Попытаюсь коснуться сути этой великой жажды и говорить о ней, как если бы вправду можно было анализировать живую плоть и кровь человека. Если бы я хотел описывать причины, по которым кто-то становится революционером, я, конечно, не смог бы быть ни достаточно красноречивым, ни достаточно сдержанным. Слишком много во мне, признаюсь, уважения к тем, кто борется со злом, независимо от того, правилен или ошибочен выбор ими целей и методов. Здесь, однако, я хочу остановиться на особой разновидности: на интеллектуалах, которые приспосабливаются, что, впрочем, вовсе не уменьшает их неофитского рвения и энтузиазма.
Есть, как мне кажется, несколько узловых моментов в их дозревании до приятия Мурти-Бинга.

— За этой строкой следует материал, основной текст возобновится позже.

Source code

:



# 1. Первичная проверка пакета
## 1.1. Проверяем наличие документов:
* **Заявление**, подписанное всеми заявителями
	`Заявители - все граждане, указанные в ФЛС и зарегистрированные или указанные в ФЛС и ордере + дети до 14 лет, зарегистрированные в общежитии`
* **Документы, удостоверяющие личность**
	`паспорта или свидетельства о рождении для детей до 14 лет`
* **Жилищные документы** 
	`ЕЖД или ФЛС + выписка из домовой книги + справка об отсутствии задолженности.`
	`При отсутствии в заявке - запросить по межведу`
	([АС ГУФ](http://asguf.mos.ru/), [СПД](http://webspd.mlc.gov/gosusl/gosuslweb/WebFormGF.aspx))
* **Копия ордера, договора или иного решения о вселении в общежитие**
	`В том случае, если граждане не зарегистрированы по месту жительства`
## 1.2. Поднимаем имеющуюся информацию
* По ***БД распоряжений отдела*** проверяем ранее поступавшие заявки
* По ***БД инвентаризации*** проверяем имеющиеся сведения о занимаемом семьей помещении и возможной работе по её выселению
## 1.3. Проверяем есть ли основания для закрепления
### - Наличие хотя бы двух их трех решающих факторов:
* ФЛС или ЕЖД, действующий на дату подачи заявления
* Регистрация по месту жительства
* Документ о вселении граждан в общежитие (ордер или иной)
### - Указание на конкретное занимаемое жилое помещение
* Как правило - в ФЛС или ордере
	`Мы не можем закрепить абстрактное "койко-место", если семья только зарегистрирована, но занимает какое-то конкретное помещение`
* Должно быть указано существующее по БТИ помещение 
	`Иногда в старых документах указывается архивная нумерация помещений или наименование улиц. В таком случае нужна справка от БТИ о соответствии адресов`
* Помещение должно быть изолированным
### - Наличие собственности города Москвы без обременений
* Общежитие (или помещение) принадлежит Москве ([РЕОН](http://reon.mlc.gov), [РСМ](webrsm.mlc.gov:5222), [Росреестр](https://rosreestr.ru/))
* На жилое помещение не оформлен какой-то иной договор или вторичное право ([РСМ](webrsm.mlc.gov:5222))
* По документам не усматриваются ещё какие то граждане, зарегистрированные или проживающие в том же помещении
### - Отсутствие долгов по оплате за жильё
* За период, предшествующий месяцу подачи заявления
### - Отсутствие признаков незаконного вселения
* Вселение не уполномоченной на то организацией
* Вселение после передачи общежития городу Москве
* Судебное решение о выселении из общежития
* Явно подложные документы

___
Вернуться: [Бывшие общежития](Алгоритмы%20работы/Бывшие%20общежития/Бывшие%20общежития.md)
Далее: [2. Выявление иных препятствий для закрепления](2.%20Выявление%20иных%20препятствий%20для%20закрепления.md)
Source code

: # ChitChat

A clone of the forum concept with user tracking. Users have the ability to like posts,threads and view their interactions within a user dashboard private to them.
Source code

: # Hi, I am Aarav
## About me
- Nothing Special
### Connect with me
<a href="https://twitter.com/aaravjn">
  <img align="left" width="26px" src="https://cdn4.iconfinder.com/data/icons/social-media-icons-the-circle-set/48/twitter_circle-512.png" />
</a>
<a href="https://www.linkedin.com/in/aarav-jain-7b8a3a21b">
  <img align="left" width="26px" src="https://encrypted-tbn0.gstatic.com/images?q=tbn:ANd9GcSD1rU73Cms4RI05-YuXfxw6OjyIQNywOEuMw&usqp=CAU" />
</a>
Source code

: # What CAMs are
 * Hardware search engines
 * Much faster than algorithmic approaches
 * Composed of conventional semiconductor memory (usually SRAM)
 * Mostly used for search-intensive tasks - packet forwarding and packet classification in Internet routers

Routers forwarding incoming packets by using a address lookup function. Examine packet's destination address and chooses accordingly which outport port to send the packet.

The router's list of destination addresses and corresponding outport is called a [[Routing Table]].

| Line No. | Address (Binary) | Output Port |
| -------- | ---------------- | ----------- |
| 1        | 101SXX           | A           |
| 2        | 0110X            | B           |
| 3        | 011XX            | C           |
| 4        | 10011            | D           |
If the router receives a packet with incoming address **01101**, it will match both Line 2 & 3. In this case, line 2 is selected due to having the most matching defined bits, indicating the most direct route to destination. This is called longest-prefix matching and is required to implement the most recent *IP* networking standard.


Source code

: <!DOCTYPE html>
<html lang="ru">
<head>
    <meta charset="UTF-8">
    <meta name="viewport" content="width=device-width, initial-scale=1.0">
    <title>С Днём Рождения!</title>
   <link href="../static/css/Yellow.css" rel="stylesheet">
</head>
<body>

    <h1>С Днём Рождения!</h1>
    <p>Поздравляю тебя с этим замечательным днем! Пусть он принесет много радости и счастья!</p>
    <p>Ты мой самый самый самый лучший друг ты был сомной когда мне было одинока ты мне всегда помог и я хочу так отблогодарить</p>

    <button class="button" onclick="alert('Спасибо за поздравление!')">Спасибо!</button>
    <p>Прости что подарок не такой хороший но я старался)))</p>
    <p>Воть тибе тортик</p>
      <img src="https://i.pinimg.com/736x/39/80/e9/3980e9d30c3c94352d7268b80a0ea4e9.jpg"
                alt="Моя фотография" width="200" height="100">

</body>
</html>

Пустота. Среда, представленная Виткевичем, характеризуется тем, что религия в ней уже не существует. В странах народной демократии, как и везде, религия давно перестала быть философией целого общества, то есть всех классов. Пока лучшие умы были заняты теологическими дискуссиями, можно было говорить о религии как о системе мышления целого общественного организма, и все проблемы, живо касающиеся граждан, с нею соотносились и на ее языке обсуждались. Но это далекое прошлое. Постепенно, через промежуточные фазы мы пришли к отсутствию единообразной системы понятий, которая связывала бы крестьянина, пашущего конным плугом, студента, занимающегося математической логикой, и рабочего на автомобильном заводе. Отсюда мучительное ощущение оторванности, абстрактности, которое угнетает интеллигенцию, а особенно «творцов культуры». Место религии заняла философия, которая, однако, перемещалась в сферы, все менее доступные для неспециалистов. Разговоры героев Виткевича о Гуссерле не очень-то могут интересовать даже среднеобразованных читателей, широкие же массы по-прежнему были связаны с Церковью, но лишь эмоционально и по традиции, потому что не было интеллектуальной остроты и обновления. Музыка, живопись или поэзия стали чем-то совершенно чуждым подавляющему большинству населения. Распространяющиеся теории искусства указывали на его роль как суррогата религии: «метафизические чувства» должны были выражаться в «напряжениях чистой формы»[16], а стало быть, форма получала безусловное преимущество над целью. Дошло до того, что чрезвычайно содержательное искусство первобытного общества начали интерпретировать как великолепную деформацию саму по себе, в отрыве от исторической почвы, от способа мышления и чувствования первобытных цивилизаций.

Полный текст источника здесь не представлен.